In 2020, DeFi has attracted considerable attention with the emergence of hundreds of projects on Ethereum combining blockchain technology and open financial instruments, from collateralized stablecoins to derivatives products. While DeFi products are most easily implemented on a smart contract platform such as Ethereum, Bitcoin is not excluded from the implications these decentralized finance products have for the legacy cryptocurrency’s network. For more information, you can go bitsoftware360.com
Sidechains, such as RSK, have the potential to provide advanced smart contract capabilities similar to those provided by Ethereum. This could enable the development of a wide variety of sophisticated financial products on Bitcoin-based networks. Interesting ideas have been proposed to expand bitcoin’s functionality and enable more complex financial applications. One of these proposals is called discreet log contracts, which has grown in popularity over the last few years. In this article, we’ll explore what discreet log contracts are:
What are Discreet Log Contracts?
Discreet Log Contracts (DLCs) are reliable agreement protocols between two or more parties that allow money to be exchanged based on the outcome of an event. This outcome is determined by one or more external entities known as ‘oracles’, who publish information about said event outside of the contract terms, so no further details need to be shared with them. Once the event has taken place, the winning party can use this commitment from an oracle to claim their funds.

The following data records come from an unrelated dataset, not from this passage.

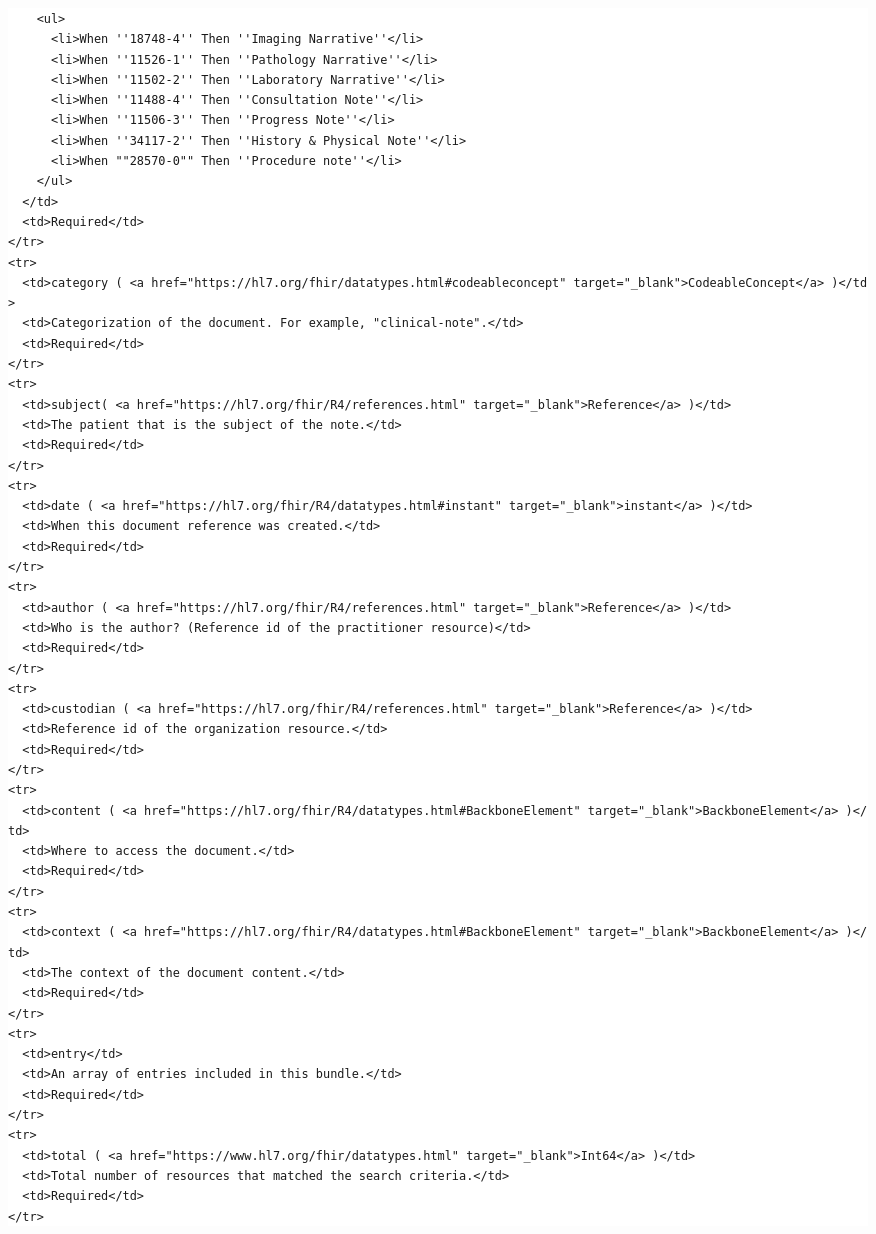         <ul>
          <li>When ''18748-4'' Then ''Imaging Narrative''</li>
          <li>When ''11526-1'' Then ''Pathology Narrative''</li>
          <li>When ''11502-2'' Then ''Laboratory Narrative''</li>
          <li>When ''11488-4'' Then ''Consultation Note''</li>
          <li>When ''11506-3'' Then ''Progress Note''</li>
          <li>When ''34117-2'' Then ''History & Physical Note''</li>
          <li>When ""28570-0"" Then ''Procedure note''</li>
        </ul>
      </td>
      <td>Required</td>
    </tr>
    <tr>
      <td>category ( <a href="https://hl7.org/fhir/datatypes.html#codeableconcept" target="_blank">CodeableConcept</a> )</td>
      <td>Categorization of the document. For example, "clinical-note".</td>
      <td>Required</td>
    </tr>
    <tr>
      <td>subject( <a href="https://hl7.org/fhir/R4/references.html" target="_blank">Reference</a> )</td>
      <td>The patient that is the subject of the note.</td>
      <td>Required</td>
    </tr>
    <tr>
      <td>date ( <a href="https://hl7.org/fhir/R4/datatypes.html#instant" target="_blank">instant</a> )</td>
      <td>When this document reference was created.</td>
      <td>Required</td>
    </tr>
    <tr>
      <td>author ( <a href="https://hl7.org/fhir/R4/references.html" target="_blank">Reference</a> )</td>
      <td>Who is the author? (Reference id of the practitioner resource)</td>
      <td>Required</td>
    </tr>
    <tr>
      <td>custodian ( <a href="https://hl7.org/fhir/R4/references.html" target="_blank">Reference</a> )</td>
      <td>Reference id of the organization resource.</td>
      <td>Required</td>
    </tr>
    <tr>
      <td>content ( <a href="https://hl7.org/fhir/R4/datatypes.html#BackboneElement" target="_blank">BackboneElement</a> )</td>
      <td>Where to access the document.</td>
      <td>Required</td>
    </tr>
    <tr>
      <td>context ( <a href="https://hl7.org/fhir/R4/datatypes.html#BackboneElement" target="_blank">BackboneElement</a> )</td>
      <td>The context of the document content.</td>
      <td>Required</td>
    </tr>
    <tr>
      <td>entry</td>
      <td>An array of entries included in this bundle.</td>
      <td>Required</td>
    </tr>
    <tr>
      <td>total ( <a href="https://www.hl7.org/fhir/datatypes.html" target="_blank">Int64</a> )</td>
      <td>Total number of resources that matched the search criteria.</td>
      <td>Required</td>
    </tr>
  </tbody>
</table>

The transactions behind Discreet Log Contracts (DLCs) can be made indistinguishable from ordinary Bitcoin transactions, or they may take place within a Lightning Network channel. This makes DLCs more private and cost-efficient than other known methods of executing Oracle-based contracts. Furthermore, compared to earlier Oracle approaches, DLCs are arguably more secure since an incorrectly stated result is evidence enough for fraud detection.
Working of Discreet Log Contracts (DLCs)
In Tadge Dryja’s whitepaper, the basics of a DLC (Discreet Log Contract) are clearly outlined. A DLC is essentially an agreement between two parties which has monetary value tied to it. During the creation process, three entities participate; those making the exchange and a third party known as an oracle who supplies necessary data for successful negotiation. Depending on this information provided by the oracle, funds will be distributed as per conditions stated in the contract.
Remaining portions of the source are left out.